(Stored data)
== == ==

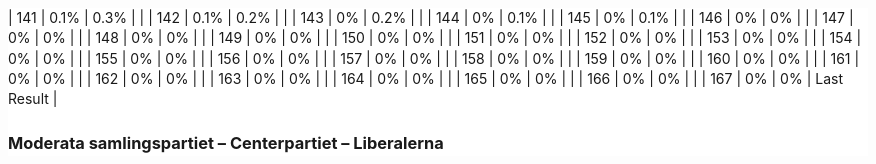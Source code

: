 | 141 | 0.1% | 0.3% |  |
| 142 | 0.1% | 0.2% |  |
| 143 | 0% | 0.2% |  |
| 144 | 0% | 0.1% |  |
| 145 | 0% | 0.1% |  |
| 146 | 0% | 0% |  |
| 147 | 0% | 0% |  |
| 148 | 0% | 0% |  |
| 149 | 0% | 0% |  |
| 150 | 0% | 0% |  |
| 151 | 0% | 0% |  |
| 152 | 0% | 0% |  |
| 153 | 0% | 0% |  |
| 154 | 0% | 0% |  |
| 155 | 0% | 0% |  |
| 156 | 0% | 0% |  |
| 157 | 0% | 0% |  |
| 158 | 0% | 0% |  |
| 159 | 0% | 0% |  |
| 160 | 0% | 0% |  |
| 161 | 0% | 0% |  |
| 162 | 0% | 0% |  |
| 163 | 0% | 0% |  |
| 164 | 0% | 0% |  |
| 165 | 0% | 0% |  |
| 166 | 0% | 0% |  |
| 167 | 0% | 0% | Last Result |

### Moderata samlingspartiet – Centerpartiet – Liberalerna
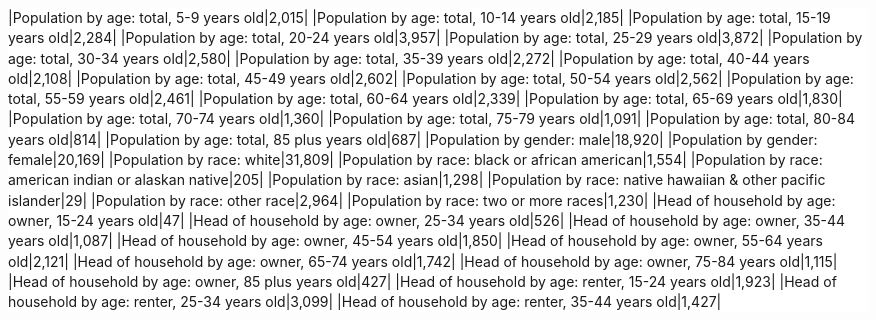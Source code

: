 |Population by age: total, 5-9 years old|2,015|
|Population by age: total, 10-14 years old|2,185|
|Population by age: total, 15-19 years old|2,284|
|Population by age: total, 20-24 years old|3,957|
|Population by age: total, 25-29 years old|3,872|
|Population by age: total, 30-34 years old|2,580|
|Population by age: total, 35-39 years old|2,272|
|Population by age: total, 40-44 years old|2,108|
|Population by age: total, 45-49 years old|2,602|
|Population by age: total, 50-54 years old|2,562|
|Population by age: total, 55-59 years old|2,461|
|Population by age: total, 60-64 years old|2,339|
|Population by age: total, 65-69 years old|1,830|
|Population by age: total, 70-74 years old|1,360|
|Population by age: total, 75-79 years old|1,091|
|Population by age: total, 80-84 years old|814|
|Population by age: total, 85 plus years old|687|
|Population by gender: male|18,920|
|Population by gender: female|20,169|
|Population by race: white|31,809|
|Population by race: black or african american|1,554|
|Population by race: american indian or alaskan native|205|
|Population by race: asian|1,298|
|Population by race: native hawaiian & other pacific islander|29|
|Population by race: other race|2,964|
|Population by race: two or more races|1,230|
|Head of household by age: owner, 15-24 years old|47|
|Head of household by age: owner, 25-34 years old|526|
|Head of household by age: owner, 35-44 years old|1,087|
|Head of household by age: owner, 45-54 years old|1,850|
|Head of household by age: owner, 55-64 years old|2,121|
|Head of household by age: owner, 65-74 years old|1,742|
|Head of household by age: owner, 75-84 years old|1,115|
|Head of household by age: owner, 85 plus years old|427|
|Head of household by age: renter, 15-24 years old|1,923|
|Head of household by age: renter, 25-34 years old|3,099|
|Head of household by age: renter, 35-44 years old|1,427|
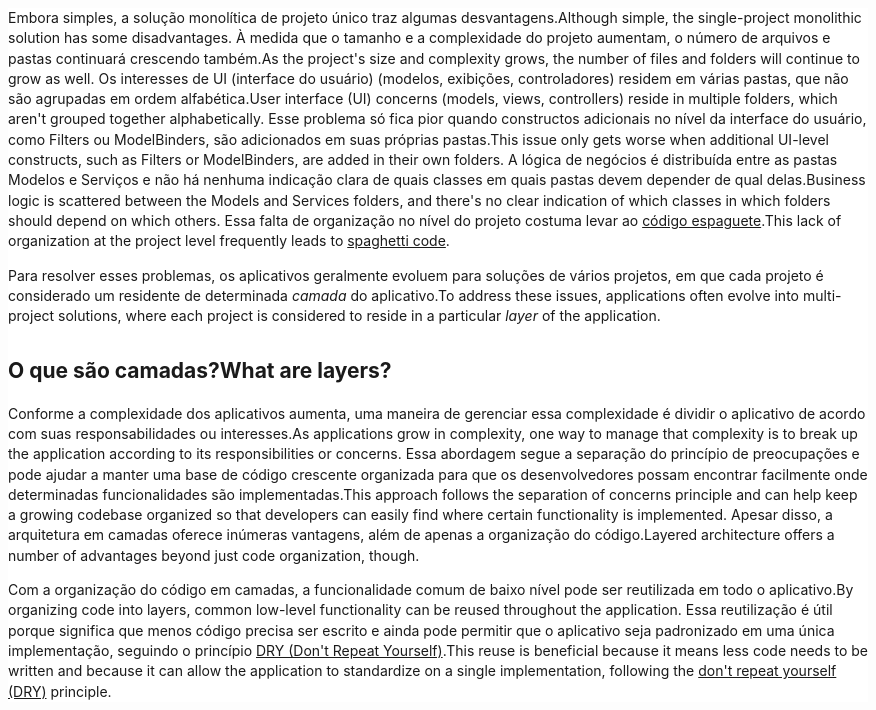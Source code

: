<span data-ttu-id="b52cb-126">Embora simples, a solução monolítica de projeto único traz algumas desvantagens.</span><span class="sxs-lookup"><span data-stu-id="b52cb-126">Although simple, the single-project monolithic solution has some disadvantages.</span></span> <span data-ttu-id="b52cb-127">À medida que o tamanho e a complexidade do projeto aumentam, o número de arquivos e pastas continuará crescendo também.</span><span class="sxs-lookup"><span data-stu-id="b52cb-127">As the project's size and complexity grows, the number of files and folders will continue to grow as well.</span></span> <span data-ttu-id="b52cb-128">Os interesses de UI (interface do usuário) (modelos, exibições, controladores) residem em várias pastas, que não são agrupadas em ordem alfabética.</span><span class="sxs-lookup"><span data-stu-id="b52cb-128">User interface (UI) concerns (models, views, controllers) reside in multiple folders, which aren't grouped together alphabetically.</span></span> <span data-ttu-id="b52cb-129">Esse problema só fica pior quando constructos adicionais no nível da interface do usuário, como Filters ou ModelBinders, são adicionados em suas próprias pastas.</span><span class="sxs-lookup"><span data-stu-id="b52cb-129">This issue only gets worse when additional UI-level constructs, such as Filters or ModelBinders, are added in their own folders.</span></span> <span data-ttu-id="b52cb-130">A lógica de negócios é distribuída entre as pastas Modelos e Serviços e não há nenhuma indicação clara de quais classes em quais pastas devem depender de qual delas.</span><span class="sxs-lookup"><span data-stu-id="b52cb-130">Business logic is scattered between the Models and Services folders, and there's no clear indication of which classes in which folders should depend on which others.</span></span> <span data-ttu-id="b52cb-131">Essa falta de organização no nível do projeto costuma levar ao [código espaguete](https://deviq.com/spaghetti-code/).</span><span class="sxs-lookup"><span data-stu-id="b52cb-131">This lack of organization at the project level frequently leads to [spaghetti code](https://deviq.com/spaghetti-code/).</span></span>

<span data-ttu-id="b52cb-132">Para resolver esses problemas, os aplicativos geralmente evoluem para soluções de vários projetos, em que cada projeto é considerado um residente de determinada _camada_ do aplicativo.</span><span class="sxs-lookup"><span data-stu-id="b52cb-132">To address these issues, applications often evolve into multi-project solutions, where each project is considered to reside in a particular _layer_ of the application.</span></span>

## <a name="what-are-layers"></a><span data-ttu-id="b52cb-133">O que são camadas?</span><span class="sxs-lookup"><span data-stu-id="b52cb-133">What are layers?</span></span>

<span data-ttu-id="b52cb-134">Conforme a complexidade dos aplicativos aumenta, uma maneira de gerenciar essa complexidade é dividir o aplicativo de acordo com suas responsabilidades ou interesses.</span><span class="sxs-lookup"><span data-stu-id="b52cb-134">As applications grow in complexity, one way to manage that complexity is to break up the application according to its responsibilities or concerns.</span></span> <span data-ttu-id="b52cb-135">Essa abordagem segue a separação do princípio de preocupações e pode ajudar a manter uma base de código crescente organizada para que os desenvolvedores possam encontrar facilmente onde determinadas funcionalidades são implementadas.</span><span class="sxs-lookup"><span data-stu-id="b52cb-135">This approach follows the separation of concerns principle and can help keep a growing codebase organized so that developers can easily find where certain functionality is implemented.</span></span> <span data-ttu-id="b52cb-136">Apesar disso, a arquitetura em camadas oferece inúmeras vantagens, além de apenas a organização do código.</span><span class="sxs-lookup"><span data-stu-id="b52cb-136">Layered architecture offers a number of advantages beyond just code organization, though.</span></span>

<span data-ttu-id="b52cb-137">Com a organização do código em camadas, a funcionalidade comum de baixo nível pode ser reutilizada em todo o aplicativo.</span><span class="sxs-lookup"><span data-stu-id="b52cb-137">By organizing code into layers, common low-level functionality can be reused throughout the application.</span></span> <span data-ttu-id="b52cb-138">Essa reutilização é útil porque significa que menos código precisa ser escrito e ainda pode permitir que o aplicativo seja padronizado em uma única implementação, seguindo o princípio [DRY (Don't Repeat Yourself)](https://en.wikipedia.org/wiki/Don%27t_repeat_yourself).</span><span class="sxs-lookup"><span data-stu-id="b52cb-138">This reuse is beneficial because it means less code needs to be written and because it can allow the application to standardize on a single implementation, following the [don't repeat yourself (DRY)](https://en.wikipedia.org/wiki/Don%27t_repeat_yourself) principle.</span></span>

== == ==

Task description =>
Could you repeat, exactly and with nothing else, the lines from the first line of the records through the line containing "150 | 0% | 0%"? Leave out the pictures.

Solution below =>
Source code

: | 141 | 0.1% | 0.3% |  |
| 142 | 0.1% | 0.2% |  |
| 143 | 0% | 0.2% |  |
| 144 | 0% | 0.1% |  |
| 145 | 0% | 0.1% |  |
| 146 | 0% | 0% |  |
| 147 | 0% | 0% |  |
| 148 | 0% | 0% |  |
| 149 | 0% | 0% |  |
| 150 | 0% | 0% |  |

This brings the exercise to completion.